Davvero curioso questo insolito horror dal ritmo pacato e con un’insolita ambientazione nordica per nulla fiabesca (cupi edifici di cemento tutti uguali immersi in ovattate coltri nevose): le scene di violenza sono quasi tutte fuori campo – e per questo più terrificanti perché danno libero sfogo all’immaginazione – mentre quelle "visibili" colpiscono per efficacia e immediatezza (l’autocombustione della signora vampirizzata fa saltare sulla sedia).
Un vero apologo della diversità, tanto più incisivo per la giovanissima età dei protagonisti, in apparenza candidi e innocenti (sono davvero azzeccati sia l’angelico Kåre Hedebrant che la malinconica Lina Leandersson). È sicuramente un segno dei tempi, questa sorta di evoluzione in chiave gender di un cinegenere che sta riscoprendo un suo fiorire, una sorta di Twilight più autoriale e sofferto – ma già con l’androgino Robert Pattinson si stava andando in questa direzione – e dalle parti di quell’ambiguità sessuale che nel televisivo True Blood, in arrivo a marzo sul canale satellitare Fox, ha trovato compiutamente una propria via espressiva.
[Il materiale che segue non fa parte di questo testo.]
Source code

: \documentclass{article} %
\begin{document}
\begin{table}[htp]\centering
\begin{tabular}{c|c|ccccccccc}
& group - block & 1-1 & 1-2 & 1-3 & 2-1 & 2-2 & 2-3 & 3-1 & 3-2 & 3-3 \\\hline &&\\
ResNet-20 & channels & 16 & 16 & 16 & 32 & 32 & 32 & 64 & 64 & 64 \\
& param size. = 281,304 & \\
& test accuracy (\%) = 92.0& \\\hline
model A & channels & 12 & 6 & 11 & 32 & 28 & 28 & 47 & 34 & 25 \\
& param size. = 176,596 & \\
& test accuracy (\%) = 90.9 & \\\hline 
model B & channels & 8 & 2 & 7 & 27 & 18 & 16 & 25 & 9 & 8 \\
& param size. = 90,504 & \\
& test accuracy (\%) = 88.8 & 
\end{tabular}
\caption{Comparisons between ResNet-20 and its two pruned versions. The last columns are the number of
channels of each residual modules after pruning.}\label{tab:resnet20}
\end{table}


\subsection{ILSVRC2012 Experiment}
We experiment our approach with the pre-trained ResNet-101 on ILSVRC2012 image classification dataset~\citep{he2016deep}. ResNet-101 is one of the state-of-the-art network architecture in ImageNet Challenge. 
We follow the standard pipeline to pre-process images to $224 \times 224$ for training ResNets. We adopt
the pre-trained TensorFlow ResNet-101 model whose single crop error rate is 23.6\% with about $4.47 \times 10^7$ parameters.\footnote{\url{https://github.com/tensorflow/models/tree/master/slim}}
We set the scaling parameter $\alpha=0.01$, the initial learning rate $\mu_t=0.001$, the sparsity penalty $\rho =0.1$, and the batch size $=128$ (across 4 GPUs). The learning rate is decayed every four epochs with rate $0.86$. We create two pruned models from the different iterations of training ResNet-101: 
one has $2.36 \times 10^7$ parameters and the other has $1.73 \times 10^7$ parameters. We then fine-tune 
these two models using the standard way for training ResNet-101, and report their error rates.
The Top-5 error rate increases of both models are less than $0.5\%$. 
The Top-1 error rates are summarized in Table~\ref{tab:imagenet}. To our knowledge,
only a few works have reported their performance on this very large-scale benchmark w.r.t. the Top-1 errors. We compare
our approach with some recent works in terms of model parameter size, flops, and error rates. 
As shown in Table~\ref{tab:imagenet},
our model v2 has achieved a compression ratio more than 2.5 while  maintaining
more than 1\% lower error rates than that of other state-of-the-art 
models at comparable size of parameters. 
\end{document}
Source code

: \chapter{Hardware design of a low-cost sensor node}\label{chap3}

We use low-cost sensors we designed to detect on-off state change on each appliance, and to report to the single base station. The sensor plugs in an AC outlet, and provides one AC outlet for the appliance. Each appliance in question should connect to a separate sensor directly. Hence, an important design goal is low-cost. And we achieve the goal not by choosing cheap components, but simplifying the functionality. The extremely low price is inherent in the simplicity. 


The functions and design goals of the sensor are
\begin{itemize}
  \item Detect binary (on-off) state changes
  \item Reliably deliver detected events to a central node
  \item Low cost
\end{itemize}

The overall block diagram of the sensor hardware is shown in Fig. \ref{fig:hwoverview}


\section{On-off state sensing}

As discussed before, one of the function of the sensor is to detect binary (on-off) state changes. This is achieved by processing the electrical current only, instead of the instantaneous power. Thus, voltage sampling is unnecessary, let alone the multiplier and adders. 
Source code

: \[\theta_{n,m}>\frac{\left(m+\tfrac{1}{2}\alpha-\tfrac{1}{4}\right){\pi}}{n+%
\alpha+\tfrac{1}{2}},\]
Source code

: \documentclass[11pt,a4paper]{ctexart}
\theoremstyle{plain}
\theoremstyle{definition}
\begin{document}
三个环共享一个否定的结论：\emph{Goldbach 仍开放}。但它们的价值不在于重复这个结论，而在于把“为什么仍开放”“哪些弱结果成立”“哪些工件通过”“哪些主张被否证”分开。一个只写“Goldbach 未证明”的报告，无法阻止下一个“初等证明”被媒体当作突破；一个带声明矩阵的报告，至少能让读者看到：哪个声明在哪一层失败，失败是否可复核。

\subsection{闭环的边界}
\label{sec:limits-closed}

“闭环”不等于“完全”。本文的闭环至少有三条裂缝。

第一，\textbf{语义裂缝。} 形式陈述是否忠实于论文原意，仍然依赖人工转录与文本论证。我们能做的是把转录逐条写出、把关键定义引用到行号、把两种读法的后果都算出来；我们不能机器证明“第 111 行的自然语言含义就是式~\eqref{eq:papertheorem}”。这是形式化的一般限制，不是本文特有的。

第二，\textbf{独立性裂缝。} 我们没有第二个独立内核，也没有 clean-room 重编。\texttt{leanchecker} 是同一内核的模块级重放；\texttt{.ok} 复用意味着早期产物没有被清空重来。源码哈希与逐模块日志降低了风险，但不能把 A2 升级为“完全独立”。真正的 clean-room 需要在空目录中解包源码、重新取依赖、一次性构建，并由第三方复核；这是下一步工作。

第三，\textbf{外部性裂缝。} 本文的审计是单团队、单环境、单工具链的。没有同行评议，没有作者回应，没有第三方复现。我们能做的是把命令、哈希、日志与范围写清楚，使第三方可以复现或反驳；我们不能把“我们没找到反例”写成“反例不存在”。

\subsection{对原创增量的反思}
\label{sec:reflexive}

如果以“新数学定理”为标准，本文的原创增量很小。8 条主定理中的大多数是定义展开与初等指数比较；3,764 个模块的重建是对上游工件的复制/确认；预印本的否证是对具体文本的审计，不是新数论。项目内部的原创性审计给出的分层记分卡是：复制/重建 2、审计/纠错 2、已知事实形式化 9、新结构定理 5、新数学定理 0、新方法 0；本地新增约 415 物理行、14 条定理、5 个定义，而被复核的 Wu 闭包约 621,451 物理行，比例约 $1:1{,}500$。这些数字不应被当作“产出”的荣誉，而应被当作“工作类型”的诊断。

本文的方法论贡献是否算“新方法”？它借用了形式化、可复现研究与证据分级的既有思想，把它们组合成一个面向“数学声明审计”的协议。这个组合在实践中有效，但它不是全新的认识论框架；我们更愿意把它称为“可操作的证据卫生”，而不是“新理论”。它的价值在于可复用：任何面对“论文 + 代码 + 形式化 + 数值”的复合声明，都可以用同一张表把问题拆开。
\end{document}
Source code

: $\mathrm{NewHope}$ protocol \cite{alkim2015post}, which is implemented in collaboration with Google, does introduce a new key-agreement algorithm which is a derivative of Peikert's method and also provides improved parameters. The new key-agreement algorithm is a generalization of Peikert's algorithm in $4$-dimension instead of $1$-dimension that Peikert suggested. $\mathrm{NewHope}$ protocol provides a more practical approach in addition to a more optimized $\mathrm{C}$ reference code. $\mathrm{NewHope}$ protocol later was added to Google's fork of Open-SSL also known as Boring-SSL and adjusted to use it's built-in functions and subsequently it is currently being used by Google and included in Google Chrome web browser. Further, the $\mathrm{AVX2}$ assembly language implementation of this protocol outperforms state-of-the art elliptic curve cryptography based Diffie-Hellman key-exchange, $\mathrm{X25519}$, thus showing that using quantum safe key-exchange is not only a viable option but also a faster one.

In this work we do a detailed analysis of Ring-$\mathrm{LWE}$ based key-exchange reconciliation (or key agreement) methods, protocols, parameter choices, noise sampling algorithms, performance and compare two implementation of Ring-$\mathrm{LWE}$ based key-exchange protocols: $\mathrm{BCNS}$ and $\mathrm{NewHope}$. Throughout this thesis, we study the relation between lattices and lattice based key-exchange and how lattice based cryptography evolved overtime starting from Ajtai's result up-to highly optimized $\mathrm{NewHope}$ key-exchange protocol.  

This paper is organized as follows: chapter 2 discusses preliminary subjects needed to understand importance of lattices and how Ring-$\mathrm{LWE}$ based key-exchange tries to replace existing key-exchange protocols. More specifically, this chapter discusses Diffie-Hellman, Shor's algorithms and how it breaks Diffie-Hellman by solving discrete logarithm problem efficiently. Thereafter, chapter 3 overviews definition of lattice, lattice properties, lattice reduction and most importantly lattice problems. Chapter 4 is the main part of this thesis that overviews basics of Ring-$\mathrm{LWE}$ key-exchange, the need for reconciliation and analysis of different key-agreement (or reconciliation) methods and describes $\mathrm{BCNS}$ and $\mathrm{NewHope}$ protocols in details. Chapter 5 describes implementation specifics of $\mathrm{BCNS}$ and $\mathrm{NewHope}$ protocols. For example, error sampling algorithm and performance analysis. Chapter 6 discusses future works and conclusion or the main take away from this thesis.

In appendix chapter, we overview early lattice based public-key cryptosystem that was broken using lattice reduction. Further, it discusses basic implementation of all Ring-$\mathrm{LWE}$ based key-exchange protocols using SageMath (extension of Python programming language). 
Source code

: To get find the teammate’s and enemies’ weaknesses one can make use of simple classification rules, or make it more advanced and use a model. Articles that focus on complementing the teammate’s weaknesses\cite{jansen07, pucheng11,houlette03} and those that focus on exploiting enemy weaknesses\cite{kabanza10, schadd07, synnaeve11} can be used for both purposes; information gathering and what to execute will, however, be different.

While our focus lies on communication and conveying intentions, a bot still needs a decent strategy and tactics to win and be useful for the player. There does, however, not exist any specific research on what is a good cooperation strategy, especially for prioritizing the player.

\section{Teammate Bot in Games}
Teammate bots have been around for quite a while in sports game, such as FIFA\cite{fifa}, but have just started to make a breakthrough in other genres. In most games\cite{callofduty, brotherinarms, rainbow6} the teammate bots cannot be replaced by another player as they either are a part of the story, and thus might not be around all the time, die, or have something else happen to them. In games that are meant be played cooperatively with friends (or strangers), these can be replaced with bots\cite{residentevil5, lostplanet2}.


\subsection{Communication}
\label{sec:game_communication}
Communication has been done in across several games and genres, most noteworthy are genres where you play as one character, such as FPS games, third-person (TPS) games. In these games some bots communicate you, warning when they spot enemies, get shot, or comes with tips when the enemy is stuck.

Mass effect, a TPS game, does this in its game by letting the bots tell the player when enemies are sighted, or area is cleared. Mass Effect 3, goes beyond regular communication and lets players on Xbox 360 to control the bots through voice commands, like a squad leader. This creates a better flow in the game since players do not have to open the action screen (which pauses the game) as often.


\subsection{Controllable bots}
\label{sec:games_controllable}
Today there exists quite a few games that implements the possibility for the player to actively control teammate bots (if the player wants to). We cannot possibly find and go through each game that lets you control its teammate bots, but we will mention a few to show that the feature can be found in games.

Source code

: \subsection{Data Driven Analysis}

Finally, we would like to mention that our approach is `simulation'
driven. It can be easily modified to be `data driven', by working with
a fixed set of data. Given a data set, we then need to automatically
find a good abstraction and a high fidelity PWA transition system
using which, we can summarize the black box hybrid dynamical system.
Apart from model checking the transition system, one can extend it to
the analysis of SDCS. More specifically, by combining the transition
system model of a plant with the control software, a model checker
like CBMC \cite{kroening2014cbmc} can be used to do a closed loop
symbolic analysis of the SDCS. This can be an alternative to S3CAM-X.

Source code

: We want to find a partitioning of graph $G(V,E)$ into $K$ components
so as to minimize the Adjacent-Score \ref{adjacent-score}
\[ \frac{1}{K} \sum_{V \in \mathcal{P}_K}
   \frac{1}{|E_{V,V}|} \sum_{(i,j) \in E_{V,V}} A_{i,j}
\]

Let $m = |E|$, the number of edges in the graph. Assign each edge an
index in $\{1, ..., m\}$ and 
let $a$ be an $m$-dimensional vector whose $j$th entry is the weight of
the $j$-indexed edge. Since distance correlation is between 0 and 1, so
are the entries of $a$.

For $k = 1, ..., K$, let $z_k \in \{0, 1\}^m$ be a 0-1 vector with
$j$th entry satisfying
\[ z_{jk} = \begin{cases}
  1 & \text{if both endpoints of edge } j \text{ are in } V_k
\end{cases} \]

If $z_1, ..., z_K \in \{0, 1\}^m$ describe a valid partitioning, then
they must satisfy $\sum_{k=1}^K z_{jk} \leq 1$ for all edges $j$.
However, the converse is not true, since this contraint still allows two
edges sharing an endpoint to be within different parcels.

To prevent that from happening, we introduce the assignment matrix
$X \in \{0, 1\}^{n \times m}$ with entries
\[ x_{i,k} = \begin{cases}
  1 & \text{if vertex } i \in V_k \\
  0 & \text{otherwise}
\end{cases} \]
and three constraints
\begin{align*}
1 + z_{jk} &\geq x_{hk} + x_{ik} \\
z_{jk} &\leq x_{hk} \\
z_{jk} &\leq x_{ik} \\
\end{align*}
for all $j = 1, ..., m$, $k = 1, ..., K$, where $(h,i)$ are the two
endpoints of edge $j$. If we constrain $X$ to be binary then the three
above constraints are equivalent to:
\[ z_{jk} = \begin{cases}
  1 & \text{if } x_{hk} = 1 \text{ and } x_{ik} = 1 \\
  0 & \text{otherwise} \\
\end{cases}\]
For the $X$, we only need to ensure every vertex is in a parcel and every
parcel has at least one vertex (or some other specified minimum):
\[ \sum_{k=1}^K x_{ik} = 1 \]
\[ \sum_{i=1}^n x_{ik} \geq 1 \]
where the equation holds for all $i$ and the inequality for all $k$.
Dopotutto, quale eroe fantastico può rendere al meglio il sentimento di solitudine, di alienazione e di smarrimento così comune tra gli adolescenti omosessuali?
Tratto dall’omonimo romanzo di John Ajvide Lindqvist, anche autore della sceneggiatura, ci spiega anche alcune "regole comportamentali" delle stirpi vampiresche: i succhiaplasma devono essere invitati a entrare in casa, sennò il loro corpo si ulcera automaticamente di ferite sanguinolente; alcuni di essi – come Eli, nello specifico – sono in grado di volare silenziosamente; sopportano senza difficoltà anche le temperature più rigide.
Chi si aspetta affastellamenti splatter senz’anima, tanto in voga nel cinema seriale hollywoodiano di serie C, oppure chi detesta l’horror psicologico, se ne stia alla larga. Per tutti gli altri Lasciami entrare è un piccolo gioiellino da vedere.